Currently, I run Unraid and have all of my services’ setup there as docker containers. While this is nice and easy to setup initially, it has some major downsides:
- It’s fragile. Unraid is prone to bugs/crashes with docker that take down my containers. It’s also not resilient so when things break I have to log in and fiddle.
- It’s mutable. I can’t use any infrastructure-as-code tools like terraform, and configuration sort of just exist in the UI. I can’t really roll back or recover easily.
- It’s single-node. Everything is tied to my one big server that runs the NAS, but I’d rather have the NAS as a separate fairly low-power appliance and then have a separate machine to handle things like VMs and containers.
So I’m looking ahead and thinking about what the next iteration of my homelab will look like. While I like unraid for the storage stuff, I’m a little tired of wrangling it into a container orchestrator and hypervisor, and I think this year I’ll split that job out to a dedicated machine. I’m comfortable with, and in fact prefer, IaC over fancy UIs and so would love to be able to use terraform or Pulumi or something like that. I would prefer something multi-node, as I want to be able to tie multiple machines together. And I want something that is fault-tolerant, as I host services for friends and family that currently require a lot of manual intervention to fix when they go down.
So the question is: how do you all do this? Kubernetes, docker-compose, Hashicorp Nomad? Do you run k3s, Harvester, or what? I’d love to get an idea of what people are doing and why, so I can get some ideas as to what I might do.
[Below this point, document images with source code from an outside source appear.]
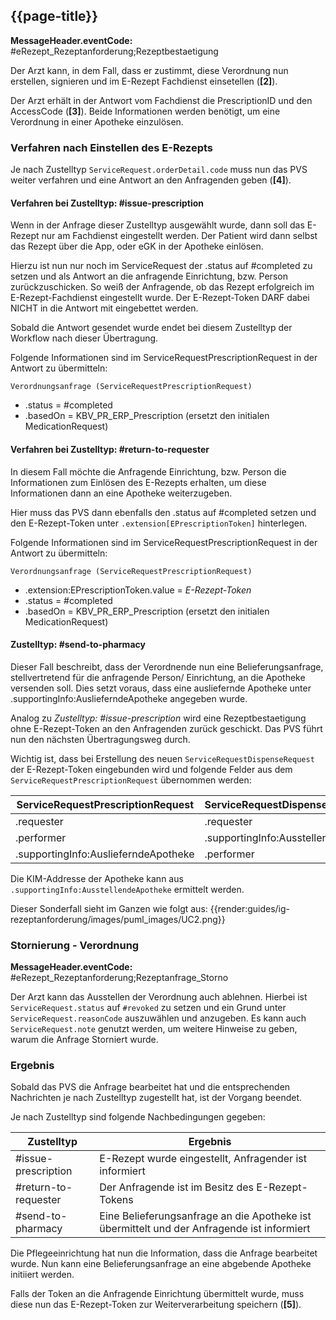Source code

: ## {{page-title}}

**MessageHeader.eventCode:** #eRezept_Rezeptanforderung;Rezeptbestaetigung

Der Arzt kann, in dem Fall, dass er zustimmt, diese Verordnung nun erstellen, signieren und im E-Rezept Fachdienst einsetellen (**[2]**).

Der Arzt erhält in der Antwort vom Fachdienst die PrescriptionID und den AccessCode (**[3]**). Beide Informationen werden benötigt, um eine Verordnung in einer Apotheke einzulösen.

### Verfahren nach Einstellen des E-Rezepts

Je nach Zustelltyp `ServiceRequest.orderDetail.code` muss nun das PVS weiter verfahren und eine Antwort an den Anfragenden geben (**[4]**).

#### Verfahren bei Zustelltyp: #issue-prescription

Wenn in der Anfrage dieser Zustelltyp ausgewählt wurde, dann soll das E-Rezept nur am Fachdienst eingestellt werden. Der Patient wird dann selbst das Rezept über die App, oder eGK in der Apotheke einlösen.

Hierzu ist nun nur noch im ServiceRequest der .status auf #completed zu setzen und als Antwort an die anfragende Einrichtung, bzw. Person zurückzuschicken. So weiß der Anfragende, ob das Rezept erfolgreich im E-Rezept-Fachdienst eingestellt wurde. Der E-Rezept-Token DARF dabei NICHT in die Antwort mit eingebettet werden.

Sobald die Antwort gesendet wurde endet bei diesem Zustelltyp der Workflow nach dieser Übertragung.

Folgende Informationen sind im ServiceRequestPrescriptionRequest in der Antwort zu übermitteln:

`Verordnungsanfrage (ServiceRequestPrescriptionRequest)`

* .status = #completed
* .basedOn = KBV_PR_ERP_Prescription (ersetzt den initialen MedicationRequest)

#### Verfahren bei Zustelltyp: #return-to-requester

In diesem Fall möchte die Anfragende Einrichtung, bzw. Person die Informationen zum Einlösen des E-Rezepts erhalten, um diese Informationen dann an eine Apotheke weiterzugeben.

Hier muss das PVS dann ebenfalls den .status auf #completed setzen und den E-Rezept-Token unter `.extension[EPrescriptionToken]` hinterlegen.

Folgende Informationen sind im ServiceRequestPrescriptionRequest in der Antwort zu übermitteln:

`Verordnungsanfrage (ServiceRequestPrescriptionRequest)`

* .extension:EPrescriptionToken.value = *E-Rezept-Token*
* .status = #completed
* .basedOn = KBV_PR_ERP_Prescription (ersetzt den initialen MedicationRequest)

#### Zustelltyp: #send-to-pharmacy

Dieser Fall beschreibt, dass der Verordnende nun eine Belieferungsanfrage, stellvertretend für die anfragende Person/ Einrichtung, an die Apotheke versenden soll. Dies setzt voraus, dass eine ausliefernde Apotheke unter .supportingInfo:AuslieferndeApotheke angegeben wurde.

Analog zu *Zustelltyp: #issue-prescription* wird eine Rezeptbestaetigung ohne E-Rezept-Token an den Anfragenden zurück geschickt. Das PVS führt nun den nächsten Übertragungsweg durch.

Wichtig ist, dass bei Erstellung des neuen `ServiceRequestDispenseRequest` der E-Rezept-Token eingebunden wird und folgende Felder aus dem `ServiceRequestPrescriptionRequest` übernommen werden:

|ServiceRequestPrescriptionRequest|ServiceRequestDispenseRequest|
|---|---|
|.requester|.requester|
|.performer|.supportingInfo:AusstellenderArzt|
|.supportingInfo:AuslieferndeApotheke|.performer|

Die KIM-Addresse der Apotheke kann aus `.supportingInfo:AusstellendeApotheke` ermittelt werden.

Dieser Sonderfall sieht im Ganzen wie folgt aus: {{render:guides/ig-rezeptanforderung/images/puml_images/UC2.png}}

### Stornierung - Verordnung

**MessageHeader.eventCode:** #eRezept_Rezeptanforderung;Rezeptanfrage_Storno

Der Arzt kann das Ausstellen der Verordnung auch ablehnen. Hierbei ist `ServiceRequest.status` auf `#revoked` zu setzen und ein Grund unter `ServiceRequest.reasonCode` auszuwählen und anzugeben. Es kann auch `ServiceRequest.note` genutzt werden, um weitere Hinweise zu geben, warum die Anfrage Storniert wurde.

### Ergebnis

Sobald das PVS die Anfrage bearbeitet hat und die entsprechenden Nachrichten je nach Zustelltyp zugestellt hat, ist der Vorgang beendet.

Je nach Zustelltyp sind folgende Nachbedingungen gegeben:

|Zustelltyp|Ergebnis|
|---|---|
|#issue-prescription|E-Rezept wurde eingestellt, Anfragender ist informiert|
|#return-to-requester|Der Anfragende ist im Besitz des E-Rezept-Tokens|
|#send-to-pharmacy|Eine Belieferungsanfrage an die Apotheke ist übermittelt und der Anfragende ist informiert|

Die Pflegeeinrichtung hat nun die Information, dass die Anfrage bearbeitet wurde. Nun kann eine Belieferungsanfrage an eine abgebende Apotheke initiiert werden.

Falls der Token an die Anfragende Einrichtung übermittelt wurde, muss diese nun das E-Rezept-Token zur Weiterverarbeitung speichern (**[5]**).
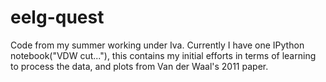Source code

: # eelg-quest
Code from my summer working under Iva.
Currently I have one IPython notebook("VDW cut..."), this contains my initial efforts in terms of learning to process the data, and plots from Van der Waal's 2011 paper.
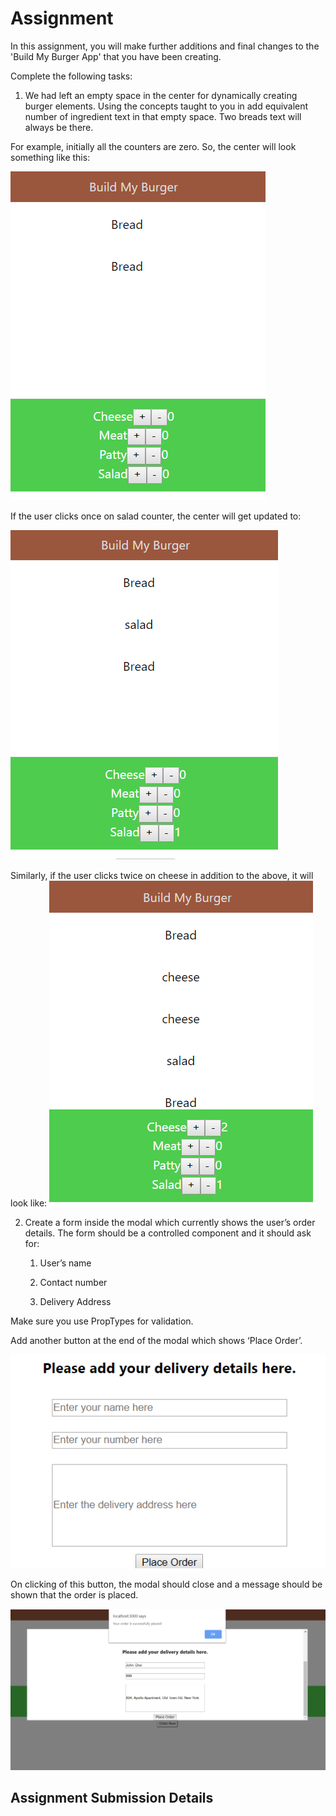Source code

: # Assignment

In this assignment, you will make further additions and final changes to the 'Build My Burger App' that you have been creating.

Complete the following tasks:

1.	We had left an empty space in the center for dynamically creating burger elements. Using the concepts taught to you in add equivalent number of ingredient text in that empty space. Two breads text will always be there.


For example, initially all the counters are zero. So, the center will look something like this:

![](../images/BMB4.PNG)

If the user clicks once on salad counter, the center will get updated to:
 
![](../images/BMB51.PNG)

Similarly, if the user clicks twice on cheese in addition to the above, it will look like:
  ![](../images/BMB61.PNG)


2.	Create a form inside the modal which currently shows the user’s order details. The form should be a controlled component and it should ask for:

    1. User’s name

    2. Contact number

    3. Delivery Address


Make sure you use PropTypes for validation.

Add another button at the end of the modal which shows ‘Place Order’. 

![](../images/BMB7.PNG)


On clicking of this button, the modal should close and a message should be shown that the order is placed.     

![](../images/BMB8.PNG)


## Assignment Submission Details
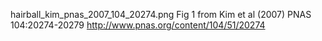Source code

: hairball_kim_pnas_2007_104_20274.png
  Fig 1 from Kim et al (2007) PNAS 104:20274-20279
  http://www.pnas.org/content/104/51/20274
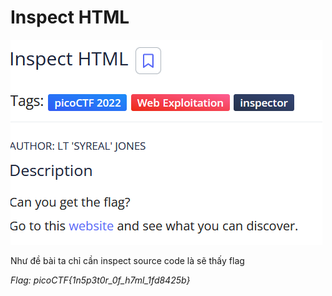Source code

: # Inspect HTML

![alt text](image.png)

Như đề bài ta chỉ cần inspect source code là sẽ thấy flag

*Flag: picoCTF{1n5p3t0r_0f_h7ml_1fd8425b}*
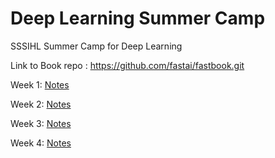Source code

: # Deep Learning Summer Camp

SSSIHL Summer Camp for Deep Learning

Link to Book repo : <https://github.com/fastai/fastbook.git>

Week 1:
    [Notes](./week-1/README.md)

Week 2:
    [Notes](./week-2/README.md)

Week 3:
    [Notes](./week-3/README.md)

Week 4:
    [Notes](./week-4/README.md)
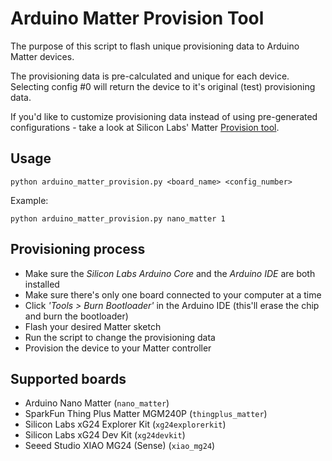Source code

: # Arduino Matter Provision Tool

The purpose of this script to flash unique provisioning data to Arduino Matter devices.

The provisioning data is pre-calculated and unique for each device.
Selecting config #0 will return the device to it's original (test) provisioning data.

If you'd like to customize provisioning data instead of using pre-generated configurations - take a look at Silicon Labs' Matter [Provision tool](https://github.com/SiliconLabs/matter_extension/tree/v2.5.1/provision).

## Usage

`python arduino_matter_provision.py <board_name> <config_number>`

Example:

`python arduino_matter_provision.py nano_matter 1`

## Provisioning process

- Make sure the *Silicon Labs Arduino Core* and the *Arduino IDE* are both installed
- Make sure there's only one board connected to your computer at a time
- Click *'Tools > Burn Bootloader'* in the Arduino IDE (this'll erase the chip and burn the bootloader)
- Flash your desired Matter sketch
- Run the script to change the provisioning data
- Provision the device to your Matter controller

## Supported boards

 - Arduino Nano Matter (`nano_matter`)
 - SparkFun Thing Plus Matter MGM240P (`thingplus_matter`)
 - Silicon Labs xG24 Explorer Kit (`xg24explorerkit`)
 - Silicon Labs xG24 Dev Kit (`xg24devkit`)
 - Seeed Studio XIAO MG24 (Sense) (`xiao_mg24`)
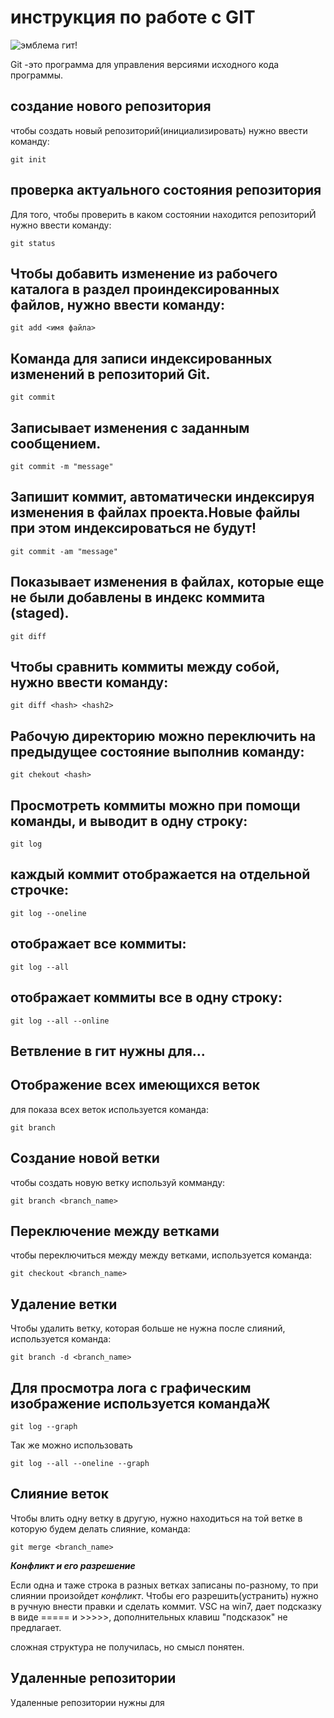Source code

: # инструкция по работе с GIT

![эмблема гит!](git.jpg)

Git -это программа для управления версиями исходного кода программы.

## создание нового репозитория


чтобы создать новый репозиторий(инициализировать) нужно ввести команду: 
    
    git init


## проверка актуального состояния репозитория

Для того, чтобы проверить в каком состоянии находится репозиториЙ нужно ввести  команду:

    git status

## Чтобы добавить изменение из рабочего каталога в раздел проиндексированных файлов, нужно ввести команду:

    git add <имя файла>

## Команда для записи индексированных изменений в репозиторий Git. 

    git commit

## Записывает изменения с заданным сообщением.

    git commit -m "message"

## Запишит коммит, автоматически индексируя изменения в файлах проекта.Новые файлы при этом индексироваться не будут!

    git commit -am "message"

## Показывает изменения в файлах, которые еще не были добавлены в индекс коммита (staged).

    git diff

## Чтобы сравнить коммиты между собой, нужно ввести команду:

    git diff <hash> <hash2>

## Рабочую директорию можно переключить на предыдущее состояние выполнив команду:

    git chekout <hash>

## Просмотреть коммиты можно при помощи команды, и  выводит в одну строку:

    git log

## каждый коммит отображается на отдельной строчке:

    git log --oneline

## отображает все коммиты:

    git log --all

## отображает коммиты все в одну строку:

    git log --all --online

## Ветвление в гит нужны для...


## Отображение всех имеющихся веток

для показа всех веток используется команда:

    git branch
    
## Создание новой ветки

чтобы создать новую ветку используй комманду:

    git branch <branch_name>

## Переключение между ветками
чтобы переключиться между между ветками, используется команда:

    git checkout <branch_name>

    
## Удаление ветки

Чтобы удалить ветку, которая больше не нужна после слияний, используется команда:

    git branch -d <branch_name>

## Для просмотра лога с графическим изображение используется командаЖ

    git log --graph

Так же можно использовать 

    git log --all --oneline --graph

## Слияние веток

Чтобы влить одну ветку в другую, нужно находиться на той ветке в которую будем делать слияние, команда:

    git merge <branch_name>

**_Конфликт и его разрешение_**

Если одна и таже строка в разных ветках записаны по-разному, то при слиянии произойдет *конфликт*.
Чтобы его разрешить(устранить) нужно в ручную внести правки и сделать коммит. VSC на win7, дает подсказку в виде ===== и >>>>>, дополнительных клавиш "подсказок" не предлагает. 



 сложная структура не получилась, но смысл понятен.

 ## Удаленные репозитории

Удаленные репозитории нужны для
In my opinion trying to set up a highly available fault tolerant homelab adds a large amount of unnecessary complexity without an equivalent benefit. It’s good to have redundancy for essential services like DNS, but otherwise I think it’s better to focus on a robust backup and restore process so that if anything goes wrong you can just restore from a backup or start containers on another node.
I configure and deploy all my applications with Ansible roles. It can programmatically create config files, pass secrets, build or start containers, cycle containers automatically after config changes, basically everything you could need.
Sure it would be neat if services could fail over automatically but things only ever tend to break when I’m making changes anyway.
Yeah I guess that’s true, I do think the other part about having configs done programatically is a lot more important anyway. If things go down but all it takes to get it back is to re-run the configs from files then it’s not so bad
More importantly, if you do things programmatically you will still have the information how you did it last time the next time you need to move to a new major version of something which is particularly important in a home setting where you don’t do tasks like that often.
This, I used to have a kubernetes setup but how much redudency can you really have at home. Do you have a generator? Multiple Internet lines?
The fact is most hardware is highly reliable. Having good backups to restore from is all you need and you gain a huge improvement in simplicity which adds reliability in and of itself.